(Plain-text document sources)
************
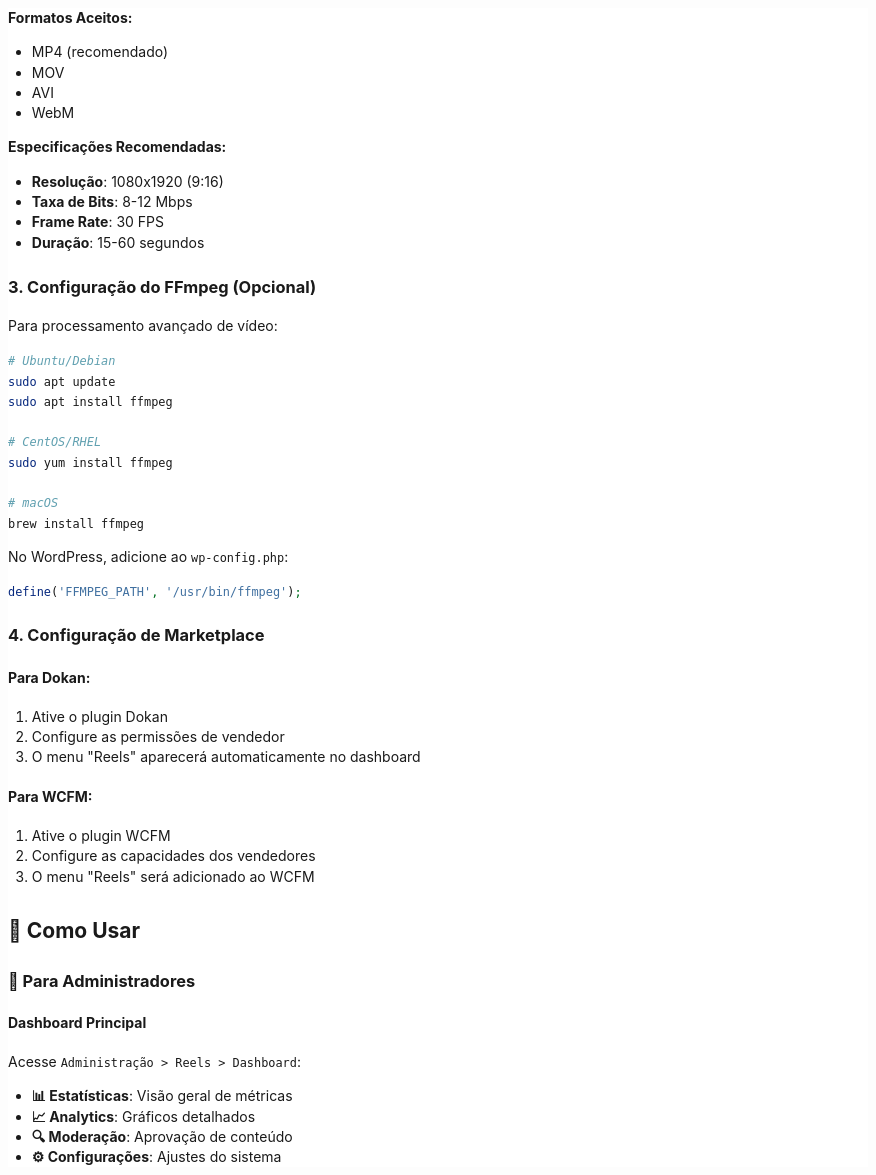 **Formatos Aceitos:**
- MP4 (recomendado)
- MOV
- AVI
- WebM

**Especificações Recomendadas:**
- **Resolução**: 1080x1920 (9:16)
- **Taxa de Bits**: 8-12 Mbps
- **Frame Rate**: 30 FPS
- **Duração**: 15-60 segundos

### 3. Configuração do FFmpeg (Opcional)

Para processamento avançado de vídeo:

```bash
# Ubuntu/Debian
sudo apt update
sudo apt install ffmpeg

# CentOS/RHEL
sudo yum install ffmpeg

# macOS
brew install ffmpeg
```

No WordPress, adicione ao `wp-config.php`:
```php
define('FFMPEG_PATH', '/usr/bin/ffmpeg');
```

### 4. Configuração de Marketplace

#### Para Dokan:
1. Ative o plugin Dokan
2. Configure as permissões de vendedor
3. O menu "Reels" aparecerá automaticamente no dashboard

#### Para WCFM:
1. Ative o plugin WCFM
2. Configure as capacidades dos vendedores
3. O menu "Reels" será adicionado ao WCFM

## 📖 Como Usar

### 👤 Para Administradores

#### Dashboard Principal
Acesse `Administração > Reels > Dashboard`:

- **📊 Estatísticas**: Visão geral de métricas
- **📈 Analytics**: Gráficos detalhados
- **🔍 Moderação**: Aprovação de conteúdo
- **⚙️ Configurações**: Ajustes do sistema
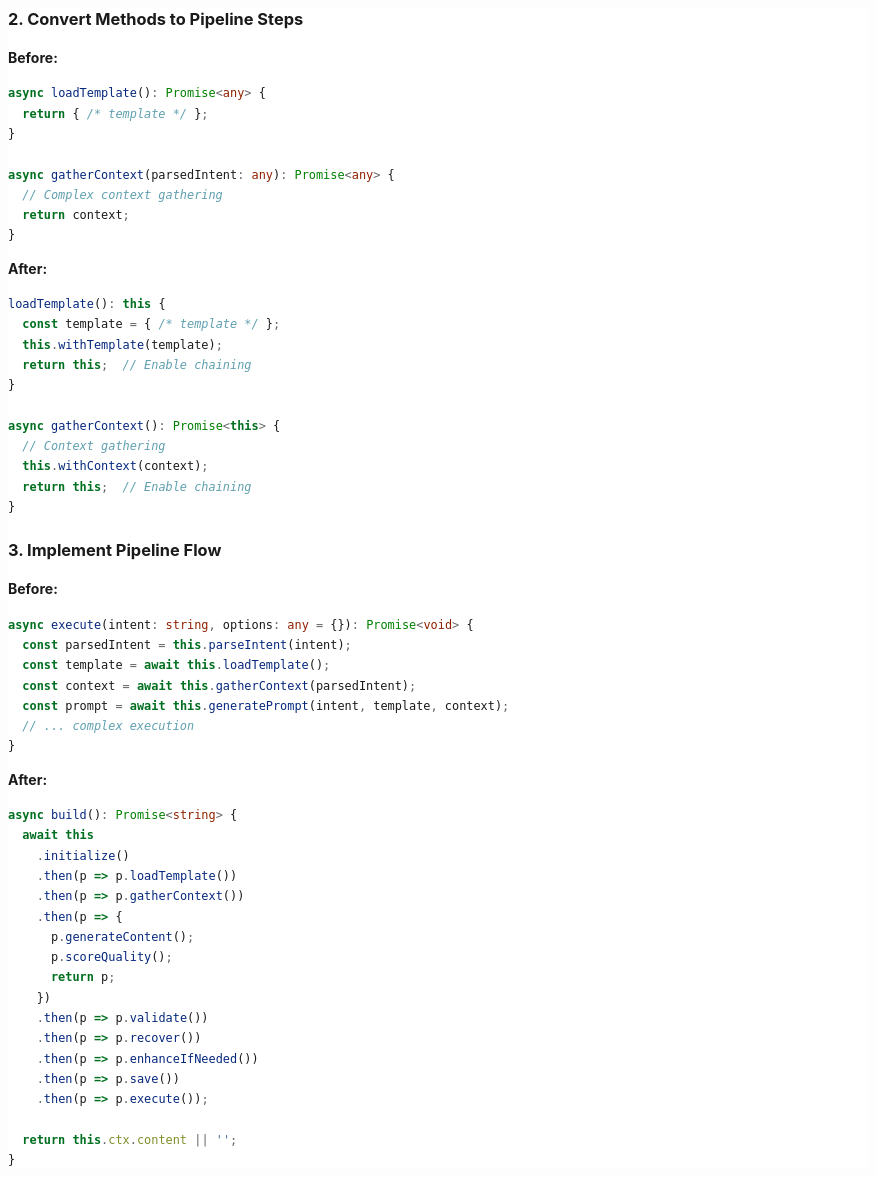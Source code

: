 ### 2. Convert Methods to Pipeline Steps

**Before:**
```typescript
async loadTemplate(): Promise<any> {
  return { /* template */ };
}

async gatherContext(parsedIntent: any): Promise<any> {
  // Complex context gathering
  return context;
}
```

**After:**
```typescript
loadTemplate(): this {
  const template = { /* template */ };
  this.withTemplate(template);
  return this;  // Enable chaining
}

async gatherContext(): Promise<this> {
  // Context gathering
  this.withContext(context);
  return this;  // Enable chaining
}
```

### 3. Implement Pipeline Flow

**Before:**
```typescript
async execute(intent: string, options: any = {}): Promise<void> {
  const parsedIntent = this.parseIntent(intent);
  const template = await this.loadTemplate();
  const context = await this.gatherContext(parsedIntent);
  const prompt = await this.generatePrompt(intent, template, context);
  // ... complex execution
}
```

**After:**
```typescript
async build(): Promise<string> {
  await this
    .initialize()
    .then(p => p.loadTemplate())
    .then(p => p.gatherContext())
    .then(p => {
      p.generateContent();
      p.scoreQuality();
      return p;
    })
    .then(p => p.validate())
    .then(p => p.recover())
    .then(p => p.enhanceIfNeeded())
    .then(p => p.save())
    .then(p => p.execute());

  return this.ctx.content || '';
}
```
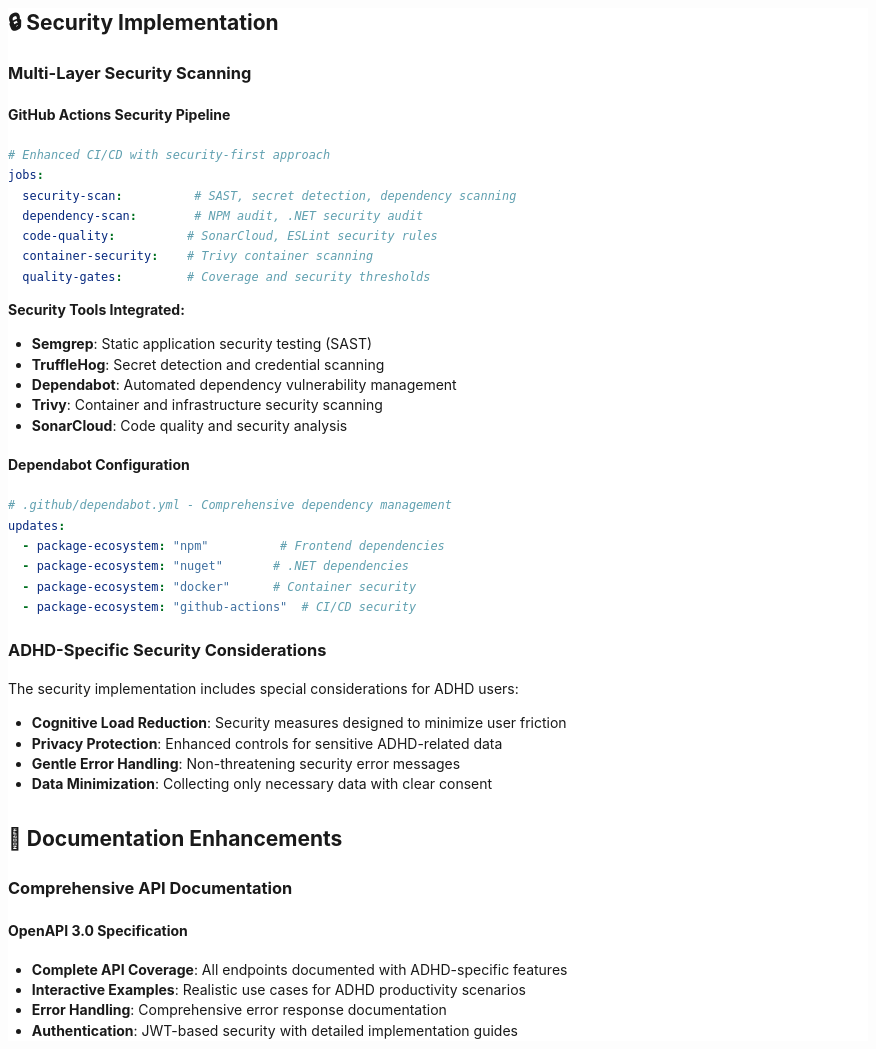 ## 🔒 Security Implementation

### Multi-Layer Security Scanning

#### GitHub Actions Security Pipeline
```yaml
# Enhanced CI/CD with security-first approach
jobs:
  security-scan:          # SAST, secret detection, dependency scanning
  dependency-scan:        # NPM audit, .NET security audit
  code-quality:          # SonarCloud, ESLint security rules
  container-security:    # Trivy container scanning
  quality-gates:         # Coverage and security thresholds
```

**Security Tools Integrated:**
- **Semgrep**: Static application security testing (SAST)
- **TruffleHog**: Secret detection and credential scanning
- **Dependabot**: Automated dependency vulnerability management
- **Trivy**: Container and infrastructure security scanning
- **SonarCloud**: Code quality and security analysis

#### Dependabot Configuration
```yaml
# .github/dependabot.yml - Comprehensive dependency management
updates:
  - package-ecosystem: "npm"          # Frontend dependencies
  - package-ecosystem: "nuget"       # .NET dependencies
  - package-ecosystem: "docker"      # Container security
  - package-ecosystem: "github-actions"  # CI/CD security
```

### ADHD-Specific Security Considerations

The security implementation includes special considerations for ADHD users:

- **Cognitive Load Reduction**: Security measures designed to minimize user friction
- **Privacy Protection**: Enhanced controls for sensitive ADHD-related data
- **Gentle Error Handling**: Non-threatening security error messages
- **Data Minimization**: Collecting only necessary data with clear consent

## 📖 Documentation Enhancements

### Comprehensive API Documentation

#### OpenAPI 3.0 Specification
- **Complete API Coverage**: All endpoints documented with ADHD-specific features
- **Interactive Examples**: Realistic use cases for ADHD productivity scenarios
- **Error Handling**: Comprehensive error response documentation
- **Authentication**: JWT-based security with detailed implementation guides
************
# Instructions for the task
Lines in the records above that carry the word "loadTemplate" are to be located and copied.

# Output for this exercise
async loadTemplate(): Promise<any> {
loadTemplate(): this {
  const template = await this.loadTemplate();
    .then(p => p.loadTemplate())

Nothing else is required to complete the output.